The IEA asked about the circumstances surrounding the follow-up visit to the hospital in Turkey a few weeks later, sequences from which were shown in the subsequent Panorama. Both men went to Turkey and the IEA was supplied with the name of the doctor who treated the victims and who could attest to their injuries and the facts of Siham Qanbari’s death. Ian Pannell said:

“The hospital was the Diskapi Yildirim Beyazit Training and Research Hospital in Antakya – home to one of the country’s specialist burns units. It may be worth adding here that we spent two days in meetings trying to secure permission to film inside the unit as the Turkish government has a policy of refusing media access. It was an eleventh hour decision by the head of the burns unit to approve our request just four hours before we were due to board a plane back to Istanbul.

“We arranged the visit ourselves. (Our fixer) had been in contact with the head of the burns unit and the BBC’s Istanbul Producer was in contact with Turkish health officials.

“To be clear, neither Hand in Hand nor the two doctors were involved with this part of our story (in fact the charity does not maintain contact with patients once they cross into Turkey).

“Ahmed is alive and living back in Syria. We have had sporadic contact with his father.”

The correspondent was made aware of the complainant’s claims that records held by the Syrian Government in Damascus cast doubt on the veracity of the list of victims from Urm al-Kubra:

“It is unrealistic to imagine that the Syrian government is capable of maintaining such a database. It is not just that the country is in the midst of a violent civil war in which two hundred thousand people are said to have been killed and half the population has been displaced but that the Syrian government has not had any representatives in the areas where the victims lived for at least two years.

“We were not contacted about the death of the three teenagers; we actively sought information as to their condition. The hospitals in Turkey where they were being treated as well as the school authorities informed us that they had died of injuries sustained in the attack.”

3              The burns victims

The IEA showed the footage from the Panorama programme to a consultant plastic surgeon in his rooms at a leading London teaching hospital. She asked the doctor if he could talk her through what the images showed, what in his opinion might have caused the injuries and what his prognosis would be from what he saw regarding the severity of the injuries and the likely outcome.

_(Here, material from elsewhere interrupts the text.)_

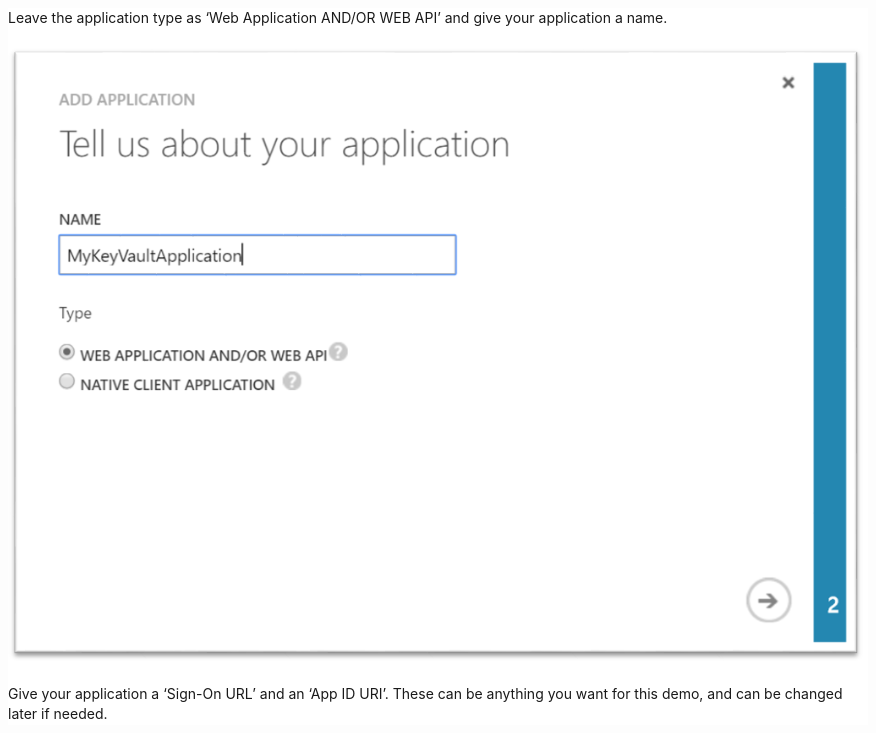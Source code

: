 Leave the application type as ‘Web Application AND/OR WEB API’ and give your application a name.

![Name the Application](./media/keyvault-keyrotation/AzureAD_NewApp1.png)

Give your application a ‘Sign-On URL’ and an ‘App ID URI’. These can be anything you want for this demo, and can be changed later if needed.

The doctor remarked on this image of Ahmed Darwish:

Picture1

He said the blister on the boy’s right cheek was a first degree burn which would heal without the need for any skin graft. His hands were entirely different. He said it was a classic presentation of a severe burn where the skin detaches itself from dermis beneath and slides off as it dies. He said it would need extensive grafts. The IEA put it to the doctor that there had been an allegation that they weren’t real hands but were prostheses. The doctor said it was the perspective which made them appear larger, and that he saw nothing to suggest that the burns weren’t genuine.

He then commented on this image (which the complainant had alleged was unconvincing because it appeared to show more skin underneath):

Picture2

The doctor considered that the victim would be unlikely to survive, he said the telltale sign was the skin pattern on the boy’s back: the white patches were not new skin but areas of full thickness burn, where the skin had literally been cooked through by the intense heat. He had trained with a doctor who had treated napalm victims in Vietnam. He said the presentation was consistent with the victim having been burnt by a napalm type substance which produced deep burns which kept on burning, the fuel for which was difficult to remove. It explained the random areas of burns on the victims, only affecting where the substance had stuck.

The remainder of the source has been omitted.